→ **Problem requirements**
Select every line containing the word "Entry" from the material, and copy those lines.

——————

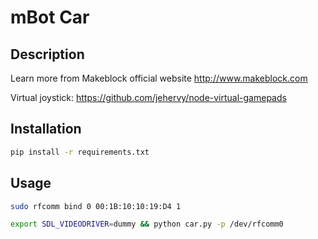 # mBot Car

## Description

Learn more from Makeblock official website http://www.makeblock.com

Virtual joystick: https://github.com/jehervy/node-virtual-gamepads

## Installation

```bash
pip install -r requirements.txt
```

## Usage

```bash
sudo rfcomm bind 0 00:1B:10:10:19:D4 1
```

```bash
export SDL_VIDEODRIVER=dummy && python car.py -p /dev/rfcomm0
```
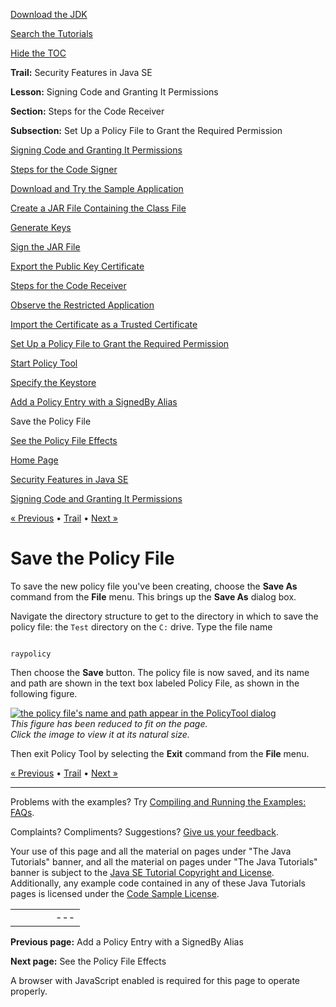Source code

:[Download
the JDK](http://java.sun.com/javase/6/download.jsp)
  
[Search the
Tutorials](../../search.html)
  
[Hide the TOC](javascript:toggleLeft())

**Trail:** Security Features in Java SE
  
**Lesson:** Signing Code and Granting It Permissions
  
**Section:** Steps for the Code Receiver
  
**Subsection:** Set Up a Policy File to Grant the Required Permission

[Signing Code and Granting It Permissions](index.html)

[Steps for the Code Signer](signer.html)

[Download and Try the Sample Application](step1.html)

[Create a JAR File Containing the Class File](step2.html)

[Generate Keys](step3.html)

[Sign the JAR File](step4.html)

[Export the Public Key Certificate](step5.html)

[Steps for the Code Receiver](receiver.html)

[Observe the Restricted Application](rstep1.html)

[Import the Certificate as a Trusted Certificate](rstep2.html)

[Set Up a Policy File to Grant the Required Permission](rstep3.html)

[Start Policy Tool](wstep1.html)

[Specify the Keystore](wstep2.html)

[Add a Policy Entry with a SignedBy Alias](wstep3.html)

Save the Policy File

[See the Policy File Effects](rstep4.html)

[Home Page](../../index.html)
>
[Security Features in Java SE](../index.html)
>
[Signing Code and Granting It Permissions](index.html)

[« Previous](wstep3.html) • [Trail](../TOC.html) • [Next »](rstep4.html)

# Save the Policy File

To save the new policy file you've been creating,
choose the **Save As** command from the
**File** menu. This brings up the **Save As** dialog box.

Navigate the directory structure to get to the directory in which
to save the policy file: the `Test` directory
on the `C:` drive. Type the
file name

```

raypolicy

```

Then choose the **Save** button. The policy file is
now saved, and its name and path are shown in the text box labeled
Policy File, as shown in the following figure.

[![the policy file's name and path appear in the PolicyTool dialog](../../figures/security/WTptWithFilename.gif)](../../figures/security/WTptWithFilename.gif)  
*This figure has been reduced to fit on the page.   
 Click the image to view it at its natural size.*

Then exit Policy Tool by selecting the
**Exit** command from the **File** menu.

[« Previous](wstep3.html)
•
[Trail](../TOC.html)
•
[Next »](rstep4.html)

---

Problems with the examples? Try [Compiling and Running
the Examples: FAQs](../../information/run-examples.html).
  
Complaints? Compliments? Suggestions? [Give
us your feedback](http://download.oracle.com/javase/feedback.html).

Your use of this page and all the material on pages under "The Java Tutorials" banner,
and all the material on pages under "The Java Tutorials" banner is subject to the [Java SE Tutorial Copyright
and License](../../information/license.html).
Additionally, any example code contained in any of these Java
Tutorials pages is licensed under the
[Code
Sample License](http://developers.sun.com/license/berkeley_license.html).

|  |  |  |  |  |
| --- | --- | --- | --- | --- |
| |  |  | | --- | --- | | duke image | Oracle logo | | [About Oracle](http://www.oracle.com/us/corporate/index.html) | [Oracle Technology Network](http://www.oracle.com/technology/index.html) | [Terms of Service](https://www.samplecode.oracle.com/servlets/CompulsoryClickThrough?type=TermsOfService) | Copyright © 1995, 2011 Oracle and/or its affiliates. All rights reserved. |

**Previous page:** Add a Policy Entry with a SignedBy Alias
  
**Next page:** See the Policy File Effects




A browser with JavaScript enabled is required for this page to operate properly.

——————

→ **Solution for this exercise**
[Add a Policy Entry with a SignedBy Alias](wstep3.html)
**Previous page:** Add a Policy Entry with a SignedBy Alias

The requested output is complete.